ラクトフェリンの効能

ラクトフェリンは、鉄と結合するはたらきがあることが確認されてから、健康や美容への有用性が研究されてきました。

研究は今もなお続けられていますが、ラクトフェリンの効能は大きく分けると整腸作用免疫強化の2つに分類されます。

ここではラクトフェリンの主な効能について説明します。

悪玉菌の抑性

人間の腸内には、善玉菌と悪玉菌の2種類の腸内細菌が存在しており、両者がバランスを取ることで健康な腸内環境が保たれています。

しかし、生活習慣や食習慣が乱れると、善玉菌が減ると同時に悪玉菌が増殖し、腸内環境が悪化してしまい、下痢や便秘などを引き起こすのです。

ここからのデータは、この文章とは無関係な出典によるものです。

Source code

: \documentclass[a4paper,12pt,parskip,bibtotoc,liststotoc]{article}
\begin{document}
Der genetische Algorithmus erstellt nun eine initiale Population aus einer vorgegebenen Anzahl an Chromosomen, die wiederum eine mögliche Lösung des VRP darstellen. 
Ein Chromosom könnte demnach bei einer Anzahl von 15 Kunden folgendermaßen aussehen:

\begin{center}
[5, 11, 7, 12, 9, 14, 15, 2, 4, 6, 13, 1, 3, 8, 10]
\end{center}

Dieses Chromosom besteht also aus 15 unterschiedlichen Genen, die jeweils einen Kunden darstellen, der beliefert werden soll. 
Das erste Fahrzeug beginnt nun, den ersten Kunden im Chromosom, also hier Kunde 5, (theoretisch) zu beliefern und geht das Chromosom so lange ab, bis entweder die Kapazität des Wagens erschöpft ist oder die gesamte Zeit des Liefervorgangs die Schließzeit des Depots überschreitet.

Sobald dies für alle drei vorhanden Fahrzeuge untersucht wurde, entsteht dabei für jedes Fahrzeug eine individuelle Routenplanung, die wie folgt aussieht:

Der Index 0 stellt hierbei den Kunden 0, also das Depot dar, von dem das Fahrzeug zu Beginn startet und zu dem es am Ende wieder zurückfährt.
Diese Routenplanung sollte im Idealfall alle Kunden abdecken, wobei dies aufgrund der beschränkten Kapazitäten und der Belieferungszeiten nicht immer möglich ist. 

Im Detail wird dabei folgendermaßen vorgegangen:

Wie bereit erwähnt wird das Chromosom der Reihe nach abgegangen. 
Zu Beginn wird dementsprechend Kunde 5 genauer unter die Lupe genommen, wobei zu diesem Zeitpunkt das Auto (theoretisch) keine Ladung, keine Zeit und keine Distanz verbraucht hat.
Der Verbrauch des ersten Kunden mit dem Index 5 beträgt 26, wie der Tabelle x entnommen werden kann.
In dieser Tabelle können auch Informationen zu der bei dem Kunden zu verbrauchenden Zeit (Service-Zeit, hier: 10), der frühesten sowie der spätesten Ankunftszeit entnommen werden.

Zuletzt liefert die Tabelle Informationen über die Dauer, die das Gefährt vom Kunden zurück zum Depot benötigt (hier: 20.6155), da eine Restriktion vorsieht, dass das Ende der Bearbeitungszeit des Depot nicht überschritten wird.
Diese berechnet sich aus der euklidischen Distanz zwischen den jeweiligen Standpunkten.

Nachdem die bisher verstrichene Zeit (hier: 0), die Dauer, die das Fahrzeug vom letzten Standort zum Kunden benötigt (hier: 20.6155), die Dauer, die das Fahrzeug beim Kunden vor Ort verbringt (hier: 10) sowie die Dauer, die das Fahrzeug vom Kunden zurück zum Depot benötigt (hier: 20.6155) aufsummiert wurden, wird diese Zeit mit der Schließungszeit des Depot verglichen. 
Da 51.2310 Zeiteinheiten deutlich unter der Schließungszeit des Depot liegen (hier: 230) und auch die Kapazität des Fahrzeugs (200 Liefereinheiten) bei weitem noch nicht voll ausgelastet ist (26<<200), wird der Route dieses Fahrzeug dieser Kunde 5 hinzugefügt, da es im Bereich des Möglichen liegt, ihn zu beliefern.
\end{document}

ラクトフェリンには、悪玉菌である大腸菌やブドウ球菌、ピロリ菌が増殖する際に必要とする鉄分を奪い取るはたらきがあり、悪玉菌の増殖を抑えてくれます。

また、善玉菌として知られるビフィズス菌の増殖を助ける作用があるため、悪玉菌優位の腸内環境を正常に保ってくれます。

NK細胞の活性化

近年のラクトフェリン研究の中でも、今最も注目されているはたらきがNK細胞の活性化です。

NK細胞とは『ナチュラルキラー細胞』の略で、人体にもともと備わっている免疫細胞の一種。

NK細胞は他の免疫細胞とは異なり、自らの意志で体の中を循環し、がん細胞をはじめとする有害菌を排除できることから、非常に優秀な免疫細胞として知られています。

ラクトフェリンには、このNK細胞のはたらきを活性化するはたらきがあり、がんなどの重い疾患を予防する効果に期待が寄せられています。